1. First, the act provides a rebate of $250.00 to Medicare beneficiaries who reach the Part D coverage gap (the donut hole) in 2010. This provision is effective as of January 1, 2010. Most Medicare drug plans have a coverage gap. This means that after you and your plan have spent a certain amount of money for covered drugs, you have to pay all costs out-of-pocket for your drugs. (up to a limit). If you reach the Part D “donut hole” this year you will receive a one-time $250.00 rebate check from Medicare. You don’t have to do anything about it. There are no forms to fill out. Medicare will automatically send you this one-time only rebate check.
2. In 2011 if you reach the coverage gap you will receive a 50% discount when buying Part D covered brand name prescriptions drugs. The Medicare Part D doughnut hole will be eliminated by 2020.
3. Starting in 2011, Medicare will provide with no co-payment or deductible an annual wellness visit to develop and update your personal prevention plan based on current health needs.
4. The Medicare Advantage (MA) program is significantly restructured. Today Medicare Advantage receives over $1,000 more per person than original Medicare. These additional payments under MA will be reduced and gradually eliminated. If you receive your Medicare under a MA plan you will still receive Medicare benefits but the optional benefits such as vision and dental care under MA plans will probably be also eliminated.
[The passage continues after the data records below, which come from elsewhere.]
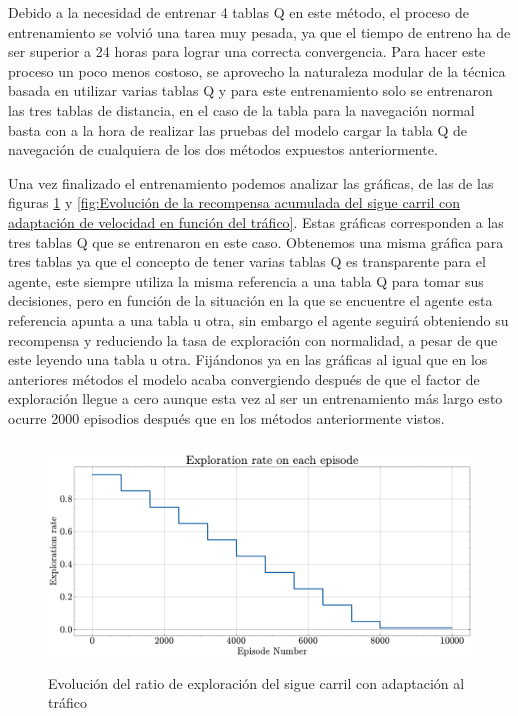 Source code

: \bigskip

Debido a la necesidad de entrenar 4 tablas Q en este método, el proceso de entrenamiento se volvió una tarea muy pesada, ya que el tiempo de entreno ha de ser superior a 24 horas para lograr una correcta convergencia. Para hacer este proceso un poco menos costoso, se aprovecho la naturaleza modular de la técnica basada en utilizar varias tablas Q y para este entrenamiento solo se entrenaron las tres tablas de distancia, en el caso de la tabla para la navegación normal basta con a la hora de realizar las pruebas del modelo cargar la tabla Q de navegación de cualquiera de los dos métodos expuestos anteriormente.

\bigskip
Una vez finalizado el entrenamiento podemos analizar las gráficas, de  las de las figuras \ref{fig:Evolución del ratio de exploración del sigue carril con adaptación de velocidad en función del tráfico} y \ref{fig:Evolución de la recompensa acumulada del sigue carril con adaptación de velocidad en función del tráfico}. Estas gráficas corresponden a las tres tablas Q que se entrenaron en este caso. Obtenemos una misma gráfica para tres tablas ya que el concepto de tener varias tablas Q es transparente para el agente, este siempre utiliza la misma referencia a una tabla Q para tomar sus decisiones, pero en función de la situación en la que se encuentre el agente esta referencia apunta a una tabla u otra, sin embargo el agente seguirá obteniendo su recompensa y reduciendo la tasa de exploración con normalidad, a pesar de que este leyendo una tabla u otra. Fijándonos ya en las gráficas al igual que en los anteriores métodos el modelo acaba convergiendo después de que el factor de exploración llegue a cero aunque esta vez al ser un entrenamiento más largo esto ocurre 2000 episodios después que en los métodos anteriormente vistos.

\bigskip

  \begin{figure}[h]
    \centering
    \includegraphics[height=6cm]{imagenes/cap4/adaptacion_trafico_qlearning/exploration_rate.pdf}
    \caption{Evolución del ratio de exploración del sigue carril con adaptación al tráfico}
    \label{fig:Evolución del ratio de exploración del sigue carril con adaptación de velocidad en función del tráfico}
\end{figure}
5. The law establishes an Independent Payment Advisory Board (IPAB), which will have authority to make recommendations for Medicare cost-savings. The recommendations will take effect if Congress does not enact an alternative proposal that achieves the same cost savings. The board cannot make any recommendations that will impact premiums or benefits.
6. The law also ties Medicare Part D premiums to income, and will move more Part B and Part D beneficiaries into higher-income categories – meaning higher premiums.
There are additional matters under the new law to discuss with regard to Medicaid, Long-Term Care, and Nursing Homes but we will save that for future blogs.